In this thesis, a three-dimensional Computational Fluid Dynamics (CFD) program has been described, made parallel, tested and applied to astrophysical problems. The program, named CUBEMPI, was made parallel using the Message-Passing Interface (MPI) library and examined via simple efficiency tests and more complex performance profilers within the Multi-Processing Environment (MPE) library of MPI.

CUBEMPI was tested with various hydrodynamical problems. CUBEMPI successfully completed all tests and its performance was compared with that of several other CFD schemes. Comparing CUBEMPI with these other schemes, no one scheme performed consistently better than any of the others. CUBEMPI efficiently computes accurate solutions to the Euler equations and thus can be used to simulate fluid flow. CUBEMPI has been shown to be particularly capable of simulating shocks in astrophysical conditions and so was used to consider planetary nebulae (PNe) and their interaction with the interstellar medium (ISM).

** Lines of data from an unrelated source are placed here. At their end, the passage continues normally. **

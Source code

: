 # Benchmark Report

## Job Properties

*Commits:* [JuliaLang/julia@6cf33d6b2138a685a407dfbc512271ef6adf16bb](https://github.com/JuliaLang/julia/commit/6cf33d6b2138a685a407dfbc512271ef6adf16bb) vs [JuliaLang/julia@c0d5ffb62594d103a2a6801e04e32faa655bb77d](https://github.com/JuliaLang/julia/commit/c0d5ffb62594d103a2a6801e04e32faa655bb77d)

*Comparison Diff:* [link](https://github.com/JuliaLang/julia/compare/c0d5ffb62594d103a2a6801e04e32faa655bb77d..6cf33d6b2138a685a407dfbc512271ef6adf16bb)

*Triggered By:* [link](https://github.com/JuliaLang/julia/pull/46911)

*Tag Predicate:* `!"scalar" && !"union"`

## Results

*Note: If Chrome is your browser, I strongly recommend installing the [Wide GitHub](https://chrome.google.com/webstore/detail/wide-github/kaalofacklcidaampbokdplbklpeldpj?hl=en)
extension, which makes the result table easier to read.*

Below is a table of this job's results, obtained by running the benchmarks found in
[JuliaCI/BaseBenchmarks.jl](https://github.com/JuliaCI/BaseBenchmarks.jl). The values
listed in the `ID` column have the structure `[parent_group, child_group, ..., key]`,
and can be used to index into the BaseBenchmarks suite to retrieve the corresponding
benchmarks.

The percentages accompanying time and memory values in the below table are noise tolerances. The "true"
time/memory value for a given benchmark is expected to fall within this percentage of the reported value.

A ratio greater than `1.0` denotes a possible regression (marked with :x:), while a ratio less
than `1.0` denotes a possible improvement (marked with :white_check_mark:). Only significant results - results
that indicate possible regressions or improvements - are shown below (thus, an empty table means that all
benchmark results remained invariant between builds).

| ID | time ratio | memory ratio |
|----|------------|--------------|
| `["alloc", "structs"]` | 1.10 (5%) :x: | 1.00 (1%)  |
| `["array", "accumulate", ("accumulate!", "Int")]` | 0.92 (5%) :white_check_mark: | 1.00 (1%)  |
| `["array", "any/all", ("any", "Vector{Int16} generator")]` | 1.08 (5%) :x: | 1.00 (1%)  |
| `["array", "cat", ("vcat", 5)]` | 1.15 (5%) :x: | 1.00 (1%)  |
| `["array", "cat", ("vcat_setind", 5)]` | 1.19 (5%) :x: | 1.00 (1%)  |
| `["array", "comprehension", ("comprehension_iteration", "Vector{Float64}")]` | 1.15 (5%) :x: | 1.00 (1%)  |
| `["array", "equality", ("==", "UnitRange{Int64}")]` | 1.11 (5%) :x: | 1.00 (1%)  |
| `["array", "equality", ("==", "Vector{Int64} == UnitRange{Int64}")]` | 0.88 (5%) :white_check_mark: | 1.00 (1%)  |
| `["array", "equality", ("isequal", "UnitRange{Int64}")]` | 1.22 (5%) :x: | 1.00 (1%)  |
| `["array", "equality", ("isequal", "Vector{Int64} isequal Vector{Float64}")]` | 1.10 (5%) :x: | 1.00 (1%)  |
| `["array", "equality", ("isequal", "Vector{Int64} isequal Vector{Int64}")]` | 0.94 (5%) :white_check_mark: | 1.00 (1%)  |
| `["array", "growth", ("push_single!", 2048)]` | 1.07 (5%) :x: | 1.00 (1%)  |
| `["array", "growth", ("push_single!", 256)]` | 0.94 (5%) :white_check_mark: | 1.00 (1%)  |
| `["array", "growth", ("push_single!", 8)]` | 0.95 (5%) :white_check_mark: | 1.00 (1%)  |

Previous modelling of PNe moving through the ISM has been performed in two dimensions (2D) following a detailed evolutionary track of the PN-forming star moving at a low speed. Here CUBEMPI has been used to simulate the interaction in three dimensions (3D) with a range of proper motions using a generic simple ``triple-wind '' model for the formation of PNe. This modelling has considered the asymptotic giant branch (AGB) and post-AGB stages of evolution and led to the conclusion that to unde rstand the shape of a nebula inferred to be moving through the ISM, the AGB evolution must be considered as well as the post-AGB evolution as it has a strong shaping effect on the nebula. Signs of PN-ISM interaction are found not to be confined to ancient or extreme nebulae. In this thesis, simulated younger nebulae moving at low speeds show one-sided brightening and displacement of the central star from the geometric centre of the nebula. At higher speeds the nebulae are strongly affected and eventually no longer appear symmetric. The effect of ISM shaping on nebulae has been quantitatively shown in this thesis to be an explanation for the missing mass problem in PNe; much of the AGB material is swept downstream of the nebula.

New observations of the crescent shaped nebula Sh 2-188 have been compared to the PN-ISM simulations and the nebula has been understood in terms of a PN moving at 125 km/s. A proper motion study of the nebula has found it to be moving at 30 +- 10 mas yr^-1 in the direction of the bright crescent. The combination of these values has led to an estimate of the distance D = 850^+500_-420 pc, diameter d ~ 2.5 pc and age t_PN = 22,500 +- 2,500 years. The triple-wind model explains the geometric displacement of the central star and the simulation estimates ~2/3 of the mass expected in the region of the star has been swept downstream. The nebula surrounding the classical nova GK Persei has also been investigated in terms of the triple-wind model using an asymmetric AGB wind. The model has produced a bipolar nebula of the shape observed around GK Per and high density equatorial regions which could account for the brightened emission in the southwest of the nova. Finally, improvements of CUBEMPI and the models are suggested.